This might be a combination I never tested. I was going from the rr wiki Docker page, which recommends --cap-add=SYS_PTRACE --security-opt seccomp=unconfined, but now I see in the rr FAQ that they recommend only --privileged. So it may be that we don't need seccomp unconfined at all, if we can just run with privilege.

fwiw SYS_PTRACE alone isn't enough for collecting performance metrics (not sure whether rr needs those?):

ubuntu@ip-172-31-1-54:~$ sudo docker run --cap-add SYS_PTRACE --rm -ti alpine /bin/sh -c 'whoami && apk add perf; perf stat ls'
root
fetch https://dl-cdn.alpinelinux.org/alpine/v3.17/main/x86_64/APKINDEX.tar.gz
fetch https://dl-cdn.alpinelinux.org/alpine/v3.17/community/x86_64/APKINDEX.tar.gz
(1/9) Installing libgcc (12.2.1_git20220924-r4)
(2/9) Installing libstdc++ (12.2.1_git20220924-r4)
(3/9) Installing binutils (2.39-r2)
(4/9) Installing libcap2 (2.66-r0)
(5/9) Installing libbz2 (1.0.8-r4)
(6/9) Installing musl-fts (1.2.7-r3)
(7/9) Installing xz-libs (5.2.8-r0)
(8/9) Installing libelf (0.187-r2)
(9/9) Installing perf (5.15.74-r0)
Executing busybox-1.35.0-r29.trigger
OK: 28 MiB in 24 packages
Error:
No permission to enable task-clock event.

so indeed if you are ok with using privileged in these tasks, then we won't need to alter the system-wide /proc/sys/kernel/perf_event_paranoid setting on workers, which is better for us.
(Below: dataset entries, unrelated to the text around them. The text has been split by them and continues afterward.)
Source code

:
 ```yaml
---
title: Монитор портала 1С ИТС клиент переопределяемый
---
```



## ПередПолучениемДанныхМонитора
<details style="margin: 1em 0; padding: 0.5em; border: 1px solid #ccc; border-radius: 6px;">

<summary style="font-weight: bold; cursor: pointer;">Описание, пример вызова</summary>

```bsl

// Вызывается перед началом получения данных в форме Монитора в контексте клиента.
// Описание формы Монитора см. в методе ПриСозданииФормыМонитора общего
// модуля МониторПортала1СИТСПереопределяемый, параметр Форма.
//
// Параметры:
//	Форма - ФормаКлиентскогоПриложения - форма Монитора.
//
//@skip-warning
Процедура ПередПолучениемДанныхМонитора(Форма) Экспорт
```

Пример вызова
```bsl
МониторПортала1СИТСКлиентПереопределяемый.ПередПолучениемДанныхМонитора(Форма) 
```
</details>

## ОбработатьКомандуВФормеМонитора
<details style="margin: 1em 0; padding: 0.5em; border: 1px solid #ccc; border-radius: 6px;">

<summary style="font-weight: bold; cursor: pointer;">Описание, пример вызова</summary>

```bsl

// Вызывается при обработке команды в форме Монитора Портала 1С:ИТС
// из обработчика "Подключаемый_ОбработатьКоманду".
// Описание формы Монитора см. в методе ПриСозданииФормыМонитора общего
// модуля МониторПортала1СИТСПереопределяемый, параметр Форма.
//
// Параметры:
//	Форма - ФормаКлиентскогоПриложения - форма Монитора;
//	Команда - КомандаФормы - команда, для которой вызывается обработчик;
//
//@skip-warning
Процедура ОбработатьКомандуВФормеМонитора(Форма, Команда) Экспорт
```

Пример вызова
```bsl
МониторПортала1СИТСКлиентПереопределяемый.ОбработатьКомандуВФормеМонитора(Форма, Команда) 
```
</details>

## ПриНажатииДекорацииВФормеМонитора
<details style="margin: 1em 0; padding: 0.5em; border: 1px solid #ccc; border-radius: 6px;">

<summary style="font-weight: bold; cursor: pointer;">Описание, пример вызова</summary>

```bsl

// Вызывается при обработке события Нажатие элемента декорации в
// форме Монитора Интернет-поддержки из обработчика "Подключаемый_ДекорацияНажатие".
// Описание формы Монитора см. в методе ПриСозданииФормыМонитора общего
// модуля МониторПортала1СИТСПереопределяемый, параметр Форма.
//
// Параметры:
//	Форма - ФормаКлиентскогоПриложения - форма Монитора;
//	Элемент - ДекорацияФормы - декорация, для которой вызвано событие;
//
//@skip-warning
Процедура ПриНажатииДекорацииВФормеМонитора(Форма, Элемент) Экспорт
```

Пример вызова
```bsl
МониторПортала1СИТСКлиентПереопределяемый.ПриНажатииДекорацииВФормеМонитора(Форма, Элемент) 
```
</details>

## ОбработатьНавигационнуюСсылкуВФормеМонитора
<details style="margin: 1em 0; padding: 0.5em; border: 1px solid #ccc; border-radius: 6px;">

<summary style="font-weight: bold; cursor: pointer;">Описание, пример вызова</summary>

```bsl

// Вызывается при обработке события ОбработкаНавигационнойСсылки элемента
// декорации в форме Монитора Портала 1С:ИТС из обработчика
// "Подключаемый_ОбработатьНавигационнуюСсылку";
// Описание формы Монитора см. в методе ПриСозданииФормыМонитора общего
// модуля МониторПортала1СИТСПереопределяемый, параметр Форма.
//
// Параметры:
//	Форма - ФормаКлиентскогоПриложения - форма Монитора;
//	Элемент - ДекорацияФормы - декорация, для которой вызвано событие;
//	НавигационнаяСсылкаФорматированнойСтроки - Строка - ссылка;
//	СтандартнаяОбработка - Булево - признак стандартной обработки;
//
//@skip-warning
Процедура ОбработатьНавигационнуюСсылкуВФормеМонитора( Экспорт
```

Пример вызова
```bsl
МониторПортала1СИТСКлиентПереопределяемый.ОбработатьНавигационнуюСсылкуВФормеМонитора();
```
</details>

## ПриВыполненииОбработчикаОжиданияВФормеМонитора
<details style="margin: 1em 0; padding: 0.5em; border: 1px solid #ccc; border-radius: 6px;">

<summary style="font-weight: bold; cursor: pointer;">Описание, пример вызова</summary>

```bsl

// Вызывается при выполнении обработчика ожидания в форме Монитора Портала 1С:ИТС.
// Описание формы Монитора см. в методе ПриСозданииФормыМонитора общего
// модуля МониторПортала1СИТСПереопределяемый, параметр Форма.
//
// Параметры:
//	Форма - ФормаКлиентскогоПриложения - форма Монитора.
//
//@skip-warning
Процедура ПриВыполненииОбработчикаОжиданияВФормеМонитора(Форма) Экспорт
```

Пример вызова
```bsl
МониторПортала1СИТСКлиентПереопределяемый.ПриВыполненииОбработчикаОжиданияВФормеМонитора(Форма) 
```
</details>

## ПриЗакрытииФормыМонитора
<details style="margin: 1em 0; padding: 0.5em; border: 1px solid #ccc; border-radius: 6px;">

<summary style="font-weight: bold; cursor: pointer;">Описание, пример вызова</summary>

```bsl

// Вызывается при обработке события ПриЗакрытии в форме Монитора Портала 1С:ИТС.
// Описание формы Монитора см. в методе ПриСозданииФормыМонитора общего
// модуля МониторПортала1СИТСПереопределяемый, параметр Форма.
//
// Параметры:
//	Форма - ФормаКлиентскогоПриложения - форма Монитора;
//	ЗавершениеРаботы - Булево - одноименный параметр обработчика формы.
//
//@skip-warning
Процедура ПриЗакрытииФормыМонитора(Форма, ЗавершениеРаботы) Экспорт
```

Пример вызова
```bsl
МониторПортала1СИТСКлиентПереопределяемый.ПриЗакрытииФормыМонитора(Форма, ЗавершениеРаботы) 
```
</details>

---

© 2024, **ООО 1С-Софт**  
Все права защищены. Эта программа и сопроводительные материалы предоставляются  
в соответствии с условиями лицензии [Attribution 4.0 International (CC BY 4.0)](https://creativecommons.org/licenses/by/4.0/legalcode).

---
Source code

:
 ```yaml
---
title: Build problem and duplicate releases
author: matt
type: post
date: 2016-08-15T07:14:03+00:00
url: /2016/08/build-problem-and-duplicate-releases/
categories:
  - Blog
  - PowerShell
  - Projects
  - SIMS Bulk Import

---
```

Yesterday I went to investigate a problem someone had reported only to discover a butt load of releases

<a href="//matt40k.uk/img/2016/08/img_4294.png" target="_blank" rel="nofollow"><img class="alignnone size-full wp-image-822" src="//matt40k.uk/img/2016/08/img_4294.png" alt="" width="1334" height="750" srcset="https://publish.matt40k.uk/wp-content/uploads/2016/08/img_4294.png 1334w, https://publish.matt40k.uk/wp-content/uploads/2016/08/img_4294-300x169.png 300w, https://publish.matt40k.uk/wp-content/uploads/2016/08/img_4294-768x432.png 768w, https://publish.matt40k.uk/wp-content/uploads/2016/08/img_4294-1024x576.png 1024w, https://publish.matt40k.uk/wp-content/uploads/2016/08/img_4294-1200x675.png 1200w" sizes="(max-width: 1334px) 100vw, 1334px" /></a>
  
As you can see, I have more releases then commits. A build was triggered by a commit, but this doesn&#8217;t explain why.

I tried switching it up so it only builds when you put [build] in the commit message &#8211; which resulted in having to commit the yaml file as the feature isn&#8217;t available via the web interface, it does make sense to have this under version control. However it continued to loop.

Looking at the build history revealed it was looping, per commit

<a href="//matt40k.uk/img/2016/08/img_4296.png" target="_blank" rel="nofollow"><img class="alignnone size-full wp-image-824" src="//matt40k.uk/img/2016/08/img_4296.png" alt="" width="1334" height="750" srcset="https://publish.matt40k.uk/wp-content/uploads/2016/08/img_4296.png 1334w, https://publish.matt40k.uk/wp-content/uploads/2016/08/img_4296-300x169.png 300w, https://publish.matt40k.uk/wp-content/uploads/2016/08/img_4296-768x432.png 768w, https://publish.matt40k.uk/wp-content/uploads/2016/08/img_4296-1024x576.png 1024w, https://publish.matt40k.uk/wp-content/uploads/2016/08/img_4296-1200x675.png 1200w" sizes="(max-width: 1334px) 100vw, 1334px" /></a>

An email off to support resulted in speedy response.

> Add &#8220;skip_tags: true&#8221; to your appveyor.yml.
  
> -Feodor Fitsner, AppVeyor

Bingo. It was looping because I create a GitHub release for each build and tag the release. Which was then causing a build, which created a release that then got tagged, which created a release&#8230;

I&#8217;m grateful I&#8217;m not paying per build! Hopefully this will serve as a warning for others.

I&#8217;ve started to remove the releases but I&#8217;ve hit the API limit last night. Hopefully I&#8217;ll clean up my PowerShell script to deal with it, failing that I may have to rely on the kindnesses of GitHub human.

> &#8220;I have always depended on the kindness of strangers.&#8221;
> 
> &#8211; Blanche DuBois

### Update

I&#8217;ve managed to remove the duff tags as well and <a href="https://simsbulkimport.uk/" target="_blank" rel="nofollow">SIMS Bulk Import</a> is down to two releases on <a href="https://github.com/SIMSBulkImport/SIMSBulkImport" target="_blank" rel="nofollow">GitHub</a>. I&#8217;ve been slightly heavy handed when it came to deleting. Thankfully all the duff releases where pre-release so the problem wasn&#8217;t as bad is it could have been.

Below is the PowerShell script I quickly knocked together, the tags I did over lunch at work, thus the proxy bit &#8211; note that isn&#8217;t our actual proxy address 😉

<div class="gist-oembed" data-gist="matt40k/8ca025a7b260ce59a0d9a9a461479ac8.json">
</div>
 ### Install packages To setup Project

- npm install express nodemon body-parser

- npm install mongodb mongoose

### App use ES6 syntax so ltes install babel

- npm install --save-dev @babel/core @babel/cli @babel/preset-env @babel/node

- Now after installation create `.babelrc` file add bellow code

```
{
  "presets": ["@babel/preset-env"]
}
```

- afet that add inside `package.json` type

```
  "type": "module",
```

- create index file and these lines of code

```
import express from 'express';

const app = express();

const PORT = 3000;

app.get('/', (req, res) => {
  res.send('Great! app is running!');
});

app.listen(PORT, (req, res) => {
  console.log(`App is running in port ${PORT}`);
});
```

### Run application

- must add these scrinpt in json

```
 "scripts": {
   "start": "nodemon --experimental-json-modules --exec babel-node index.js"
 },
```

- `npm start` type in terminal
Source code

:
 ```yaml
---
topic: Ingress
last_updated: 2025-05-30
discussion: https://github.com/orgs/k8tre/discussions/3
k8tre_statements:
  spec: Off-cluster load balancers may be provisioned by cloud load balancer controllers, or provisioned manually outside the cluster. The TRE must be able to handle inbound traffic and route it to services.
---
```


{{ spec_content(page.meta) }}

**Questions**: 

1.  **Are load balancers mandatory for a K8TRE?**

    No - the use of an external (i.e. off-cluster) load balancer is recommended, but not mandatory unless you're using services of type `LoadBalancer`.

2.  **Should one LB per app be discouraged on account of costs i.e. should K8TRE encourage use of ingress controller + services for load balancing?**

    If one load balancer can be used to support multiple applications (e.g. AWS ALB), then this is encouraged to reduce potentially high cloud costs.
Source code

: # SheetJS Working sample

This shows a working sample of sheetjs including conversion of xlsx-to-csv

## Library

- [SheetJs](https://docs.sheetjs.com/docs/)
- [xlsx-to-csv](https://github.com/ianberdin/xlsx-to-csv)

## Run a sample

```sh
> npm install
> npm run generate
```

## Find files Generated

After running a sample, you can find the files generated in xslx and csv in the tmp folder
However, specifying --privileged opens up a larger attack surface to your tasks than a finely tuned seccomp profile would do, so it might be worth creating a seccomp profile at some point, and adding syscalls one by one until you've found all the required calls needed, and in future when running under generic-worker, if docker is still used, that seccomp profile could be specified in the docker run command.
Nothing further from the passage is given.